[Records provided Boundary: Start]

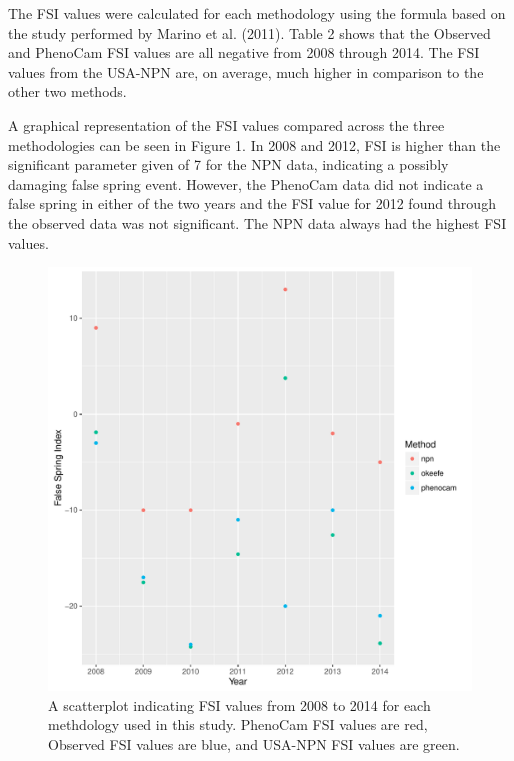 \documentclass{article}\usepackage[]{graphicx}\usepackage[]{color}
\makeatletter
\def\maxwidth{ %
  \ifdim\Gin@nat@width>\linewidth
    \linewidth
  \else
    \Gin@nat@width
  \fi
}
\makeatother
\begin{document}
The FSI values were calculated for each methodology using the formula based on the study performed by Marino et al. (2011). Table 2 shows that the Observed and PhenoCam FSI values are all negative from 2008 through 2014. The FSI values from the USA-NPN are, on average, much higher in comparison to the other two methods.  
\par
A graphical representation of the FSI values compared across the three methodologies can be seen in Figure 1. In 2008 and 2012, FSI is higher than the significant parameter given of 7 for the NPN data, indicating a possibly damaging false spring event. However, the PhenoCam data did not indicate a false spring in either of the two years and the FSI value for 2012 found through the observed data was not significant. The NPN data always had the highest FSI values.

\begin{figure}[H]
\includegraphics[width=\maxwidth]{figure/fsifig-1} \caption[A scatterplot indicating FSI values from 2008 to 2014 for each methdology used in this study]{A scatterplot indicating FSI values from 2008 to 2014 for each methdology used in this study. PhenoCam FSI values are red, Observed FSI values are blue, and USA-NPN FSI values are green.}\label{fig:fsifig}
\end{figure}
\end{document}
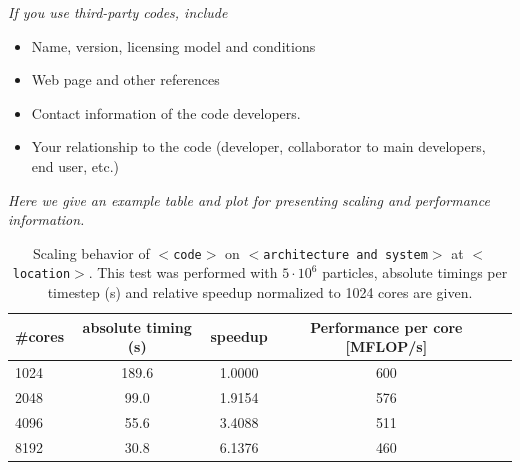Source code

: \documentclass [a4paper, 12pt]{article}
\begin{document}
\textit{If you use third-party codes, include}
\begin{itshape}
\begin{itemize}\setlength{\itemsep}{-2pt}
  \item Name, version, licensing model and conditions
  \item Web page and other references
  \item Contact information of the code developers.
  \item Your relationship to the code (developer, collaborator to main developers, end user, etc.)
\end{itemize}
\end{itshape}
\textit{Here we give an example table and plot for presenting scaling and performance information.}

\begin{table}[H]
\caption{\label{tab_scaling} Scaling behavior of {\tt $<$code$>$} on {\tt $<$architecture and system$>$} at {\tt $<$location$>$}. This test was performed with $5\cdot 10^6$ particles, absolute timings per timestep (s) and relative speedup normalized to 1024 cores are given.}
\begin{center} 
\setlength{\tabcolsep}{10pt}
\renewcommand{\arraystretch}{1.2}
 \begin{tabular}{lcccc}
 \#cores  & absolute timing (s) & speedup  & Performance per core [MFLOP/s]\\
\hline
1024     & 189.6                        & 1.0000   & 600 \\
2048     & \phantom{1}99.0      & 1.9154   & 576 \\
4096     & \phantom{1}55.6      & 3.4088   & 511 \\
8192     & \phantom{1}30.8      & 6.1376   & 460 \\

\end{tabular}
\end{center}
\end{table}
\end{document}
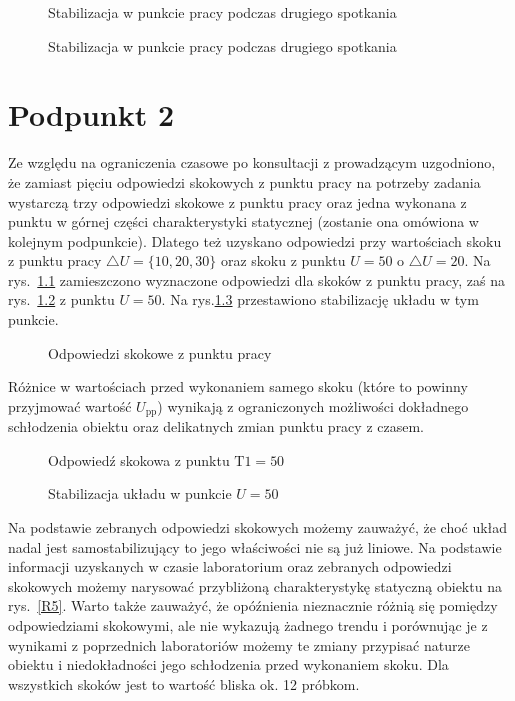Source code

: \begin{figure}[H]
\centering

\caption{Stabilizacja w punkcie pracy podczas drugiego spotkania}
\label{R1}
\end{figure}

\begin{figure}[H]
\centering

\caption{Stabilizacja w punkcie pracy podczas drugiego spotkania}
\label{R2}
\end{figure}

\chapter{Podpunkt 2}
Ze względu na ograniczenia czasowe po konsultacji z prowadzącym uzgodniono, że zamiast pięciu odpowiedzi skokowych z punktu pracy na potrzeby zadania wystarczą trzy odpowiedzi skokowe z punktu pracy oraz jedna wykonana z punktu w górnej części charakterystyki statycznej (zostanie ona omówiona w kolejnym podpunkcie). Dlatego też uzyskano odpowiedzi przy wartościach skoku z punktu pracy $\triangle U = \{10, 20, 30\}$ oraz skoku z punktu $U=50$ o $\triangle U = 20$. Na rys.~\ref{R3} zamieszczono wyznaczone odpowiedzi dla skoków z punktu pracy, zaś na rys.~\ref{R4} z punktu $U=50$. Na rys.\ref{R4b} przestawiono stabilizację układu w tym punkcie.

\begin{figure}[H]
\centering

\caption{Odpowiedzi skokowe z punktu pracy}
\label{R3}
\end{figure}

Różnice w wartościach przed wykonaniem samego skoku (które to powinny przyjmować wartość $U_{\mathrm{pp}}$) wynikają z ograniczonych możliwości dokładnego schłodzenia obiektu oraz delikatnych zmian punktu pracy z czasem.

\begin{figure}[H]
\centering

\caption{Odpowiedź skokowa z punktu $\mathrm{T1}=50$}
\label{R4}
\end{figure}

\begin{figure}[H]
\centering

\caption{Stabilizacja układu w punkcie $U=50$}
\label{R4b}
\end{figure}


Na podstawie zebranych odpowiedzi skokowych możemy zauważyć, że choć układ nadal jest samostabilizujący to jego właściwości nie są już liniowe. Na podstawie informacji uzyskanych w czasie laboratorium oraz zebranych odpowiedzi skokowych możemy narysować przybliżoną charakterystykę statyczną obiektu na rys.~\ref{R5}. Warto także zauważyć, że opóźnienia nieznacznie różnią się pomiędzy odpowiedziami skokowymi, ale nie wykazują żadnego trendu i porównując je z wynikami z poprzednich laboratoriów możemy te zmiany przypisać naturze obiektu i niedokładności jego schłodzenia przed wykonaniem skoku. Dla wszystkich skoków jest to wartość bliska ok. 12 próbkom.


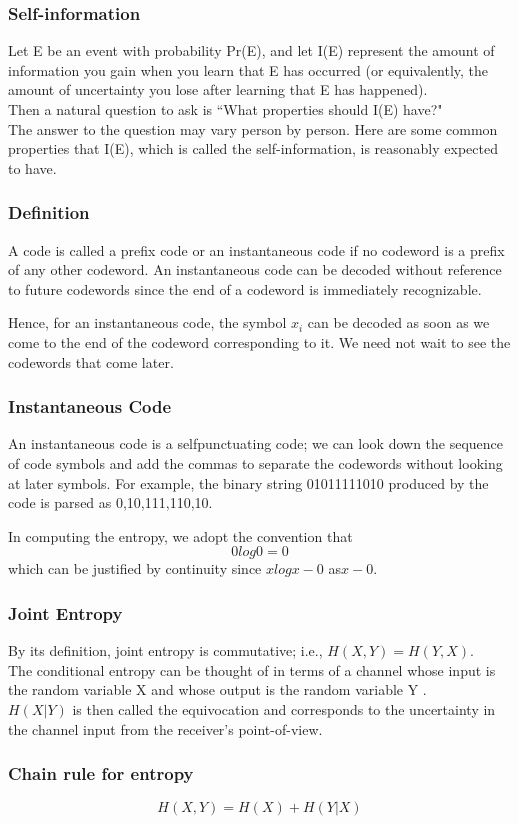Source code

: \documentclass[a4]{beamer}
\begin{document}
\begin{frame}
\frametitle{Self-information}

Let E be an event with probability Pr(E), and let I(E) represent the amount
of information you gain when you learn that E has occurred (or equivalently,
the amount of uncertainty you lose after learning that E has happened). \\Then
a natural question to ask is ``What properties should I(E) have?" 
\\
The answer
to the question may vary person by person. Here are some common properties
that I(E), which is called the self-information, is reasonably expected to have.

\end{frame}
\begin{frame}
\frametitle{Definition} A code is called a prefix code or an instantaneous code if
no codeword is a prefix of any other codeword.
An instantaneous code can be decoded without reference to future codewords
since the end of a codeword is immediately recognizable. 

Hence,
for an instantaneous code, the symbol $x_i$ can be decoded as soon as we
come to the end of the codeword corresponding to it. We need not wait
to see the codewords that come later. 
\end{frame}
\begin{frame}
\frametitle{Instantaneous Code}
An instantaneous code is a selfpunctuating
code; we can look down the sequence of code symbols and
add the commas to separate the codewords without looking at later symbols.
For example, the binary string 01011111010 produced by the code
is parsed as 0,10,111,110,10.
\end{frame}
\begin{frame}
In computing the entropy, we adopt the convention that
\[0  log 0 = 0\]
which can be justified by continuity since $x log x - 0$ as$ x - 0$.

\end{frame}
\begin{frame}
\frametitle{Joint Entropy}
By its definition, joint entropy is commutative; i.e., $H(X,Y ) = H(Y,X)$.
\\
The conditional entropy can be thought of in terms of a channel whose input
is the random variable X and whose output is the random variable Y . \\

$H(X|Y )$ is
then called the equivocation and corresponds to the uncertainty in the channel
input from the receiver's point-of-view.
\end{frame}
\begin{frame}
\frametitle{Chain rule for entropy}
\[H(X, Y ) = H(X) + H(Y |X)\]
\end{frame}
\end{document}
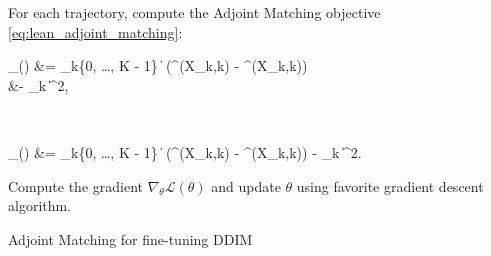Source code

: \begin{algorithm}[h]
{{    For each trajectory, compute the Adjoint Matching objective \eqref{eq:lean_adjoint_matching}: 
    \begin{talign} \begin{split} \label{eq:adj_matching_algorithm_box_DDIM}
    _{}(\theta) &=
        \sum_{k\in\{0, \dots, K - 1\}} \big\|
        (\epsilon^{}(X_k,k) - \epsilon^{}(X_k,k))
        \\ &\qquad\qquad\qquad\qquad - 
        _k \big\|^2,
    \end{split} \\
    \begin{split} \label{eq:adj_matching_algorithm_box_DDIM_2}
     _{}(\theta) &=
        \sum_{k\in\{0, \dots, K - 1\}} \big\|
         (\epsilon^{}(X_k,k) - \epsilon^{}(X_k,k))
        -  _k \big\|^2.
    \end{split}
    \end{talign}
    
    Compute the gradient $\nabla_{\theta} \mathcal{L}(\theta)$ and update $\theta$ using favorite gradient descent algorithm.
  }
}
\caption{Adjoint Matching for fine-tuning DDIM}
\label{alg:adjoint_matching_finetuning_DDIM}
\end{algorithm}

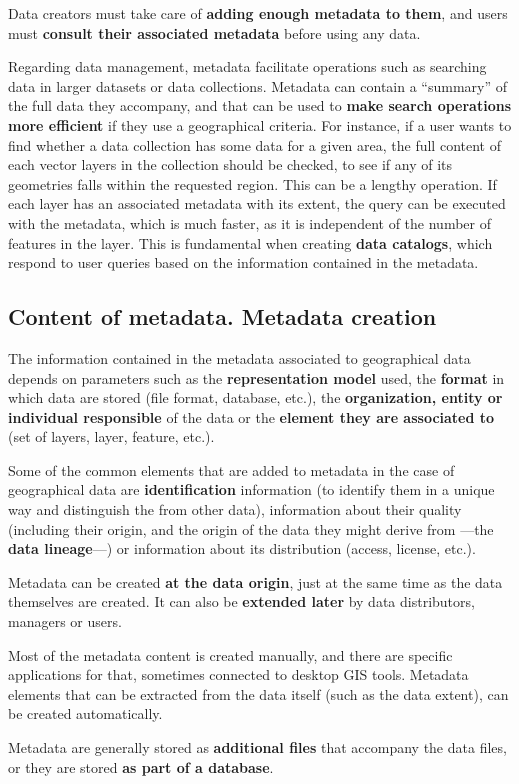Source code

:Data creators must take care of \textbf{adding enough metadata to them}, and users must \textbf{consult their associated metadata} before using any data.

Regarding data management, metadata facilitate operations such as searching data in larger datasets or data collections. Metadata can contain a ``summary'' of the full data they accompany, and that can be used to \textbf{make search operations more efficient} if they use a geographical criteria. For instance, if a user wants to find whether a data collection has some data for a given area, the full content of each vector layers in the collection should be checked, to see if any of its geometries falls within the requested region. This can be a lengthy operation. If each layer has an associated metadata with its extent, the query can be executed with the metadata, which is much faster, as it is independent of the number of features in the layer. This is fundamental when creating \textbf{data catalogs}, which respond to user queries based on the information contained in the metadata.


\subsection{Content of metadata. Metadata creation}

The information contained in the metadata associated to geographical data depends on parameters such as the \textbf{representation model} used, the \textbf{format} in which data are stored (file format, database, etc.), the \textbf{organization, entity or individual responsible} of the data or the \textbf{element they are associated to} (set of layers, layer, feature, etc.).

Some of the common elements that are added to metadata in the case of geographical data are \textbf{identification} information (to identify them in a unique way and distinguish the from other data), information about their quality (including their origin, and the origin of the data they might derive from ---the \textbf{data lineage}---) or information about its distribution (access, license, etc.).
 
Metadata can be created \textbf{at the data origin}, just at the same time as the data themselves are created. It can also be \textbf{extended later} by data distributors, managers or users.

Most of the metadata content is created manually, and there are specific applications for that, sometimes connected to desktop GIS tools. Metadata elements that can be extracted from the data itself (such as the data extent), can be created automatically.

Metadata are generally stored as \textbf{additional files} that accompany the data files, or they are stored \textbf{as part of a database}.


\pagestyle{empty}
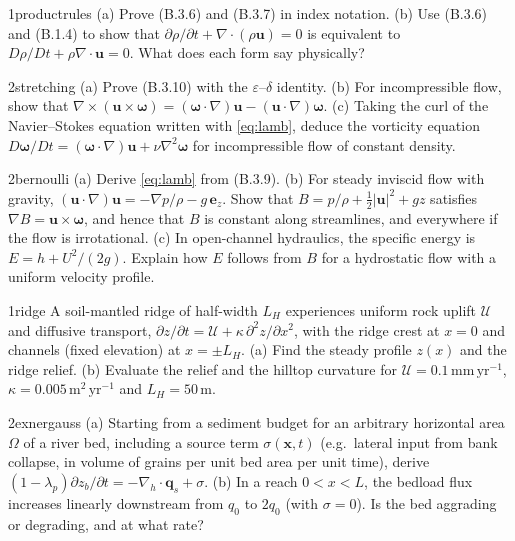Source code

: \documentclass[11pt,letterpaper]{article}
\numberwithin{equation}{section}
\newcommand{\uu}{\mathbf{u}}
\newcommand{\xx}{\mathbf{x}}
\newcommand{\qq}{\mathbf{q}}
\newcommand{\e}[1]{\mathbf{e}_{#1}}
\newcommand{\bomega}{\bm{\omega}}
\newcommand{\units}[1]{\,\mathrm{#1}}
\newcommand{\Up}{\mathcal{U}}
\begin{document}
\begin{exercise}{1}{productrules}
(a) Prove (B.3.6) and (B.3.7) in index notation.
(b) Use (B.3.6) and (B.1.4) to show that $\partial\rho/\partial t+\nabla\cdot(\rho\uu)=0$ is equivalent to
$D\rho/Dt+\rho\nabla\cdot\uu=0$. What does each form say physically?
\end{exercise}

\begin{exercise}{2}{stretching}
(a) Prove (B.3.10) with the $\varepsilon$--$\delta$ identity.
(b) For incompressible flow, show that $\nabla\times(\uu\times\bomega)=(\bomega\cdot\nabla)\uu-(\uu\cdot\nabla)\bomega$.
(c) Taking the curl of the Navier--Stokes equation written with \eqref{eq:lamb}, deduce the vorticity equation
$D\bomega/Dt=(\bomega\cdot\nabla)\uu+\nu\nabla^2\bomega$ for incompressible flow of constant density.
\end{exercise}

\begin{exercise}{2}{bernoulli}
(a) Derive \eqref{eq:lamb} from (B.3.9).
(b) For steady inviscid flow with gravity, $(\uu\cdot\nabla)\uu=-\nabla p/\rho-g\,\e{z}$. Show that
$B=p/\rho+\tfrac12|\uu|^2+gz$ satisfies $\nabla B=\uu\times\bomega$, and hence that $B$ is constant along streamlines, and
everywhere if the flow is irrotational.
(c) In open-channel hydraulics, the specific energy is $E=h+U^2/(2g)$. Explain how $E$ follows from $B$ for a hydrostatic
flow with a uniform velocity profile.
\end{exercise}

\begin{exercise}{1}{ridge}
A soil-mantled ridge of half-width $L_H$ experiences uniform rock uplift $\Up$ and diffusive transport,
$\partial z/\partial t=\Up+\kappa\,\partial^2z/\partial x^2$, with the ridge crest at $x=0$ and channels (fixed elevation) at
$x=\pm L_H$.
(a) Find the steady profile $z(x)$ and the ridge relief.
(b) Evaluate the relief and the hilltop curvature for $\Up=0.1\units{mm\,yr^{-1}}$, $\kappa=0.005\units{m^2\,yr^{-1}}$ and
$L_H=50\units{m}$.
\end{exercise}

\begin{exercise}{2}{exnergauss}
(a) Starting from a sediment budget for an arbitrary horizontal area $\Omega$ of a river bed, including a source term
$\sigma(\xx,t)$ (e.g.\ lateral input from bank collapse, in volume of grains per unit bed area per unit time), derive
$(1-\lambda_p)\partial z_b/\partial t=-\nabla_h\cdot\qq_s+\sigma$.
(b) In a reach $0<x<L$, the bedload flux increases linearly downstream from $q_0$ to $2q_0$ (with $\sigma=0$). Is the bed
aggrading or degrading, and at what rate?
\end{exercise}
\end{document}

[Records provided Boundary: End]

• Work item: Could you write out, exactly as they stand, only the lines above that begin at the line with "using any data." and stop after the line with "The information contained in the metadata associated"?

• Answer section:
:Data creators must take care of \textbf{adding enough metadata to them}, and users must \textbf{consult their associated metadata} before using any data.

Regarding data management, metadata facilitate operations such as searching data in larger datasets or data collections. Metadata can contain a ``summary'' of the full data they accompany, and that can be used to \textbf{make search operations more efficient} if they use a geographical criteria. For instance, if a user wants to find whether a data collection has some data for a given area, the full content of each vector layers in the collection should be checked, to see if any of its geometries falls within the requested region. This can be a lengthy operation. If each layer has an associated metadata with its extent, the query can be executed with the metadata, which is much faster, as it is independent of the number of features in the layer. This is fundamental when creating \textbf{data catalogs}, which respond to user queries based on the information contained in the metadata.


\subsection{Content of metadata. Metadata creation}

The information contained in the metadata associated to geographical data depends on parameters such as the \textbf{representation model} used, the \textbf{format} in which data are stored (file format, database, etc.), the \textbf{organization, entity or individual responsible} of the data or the \textbf{element they are associated to} (set of layers, layer, feature, etc.).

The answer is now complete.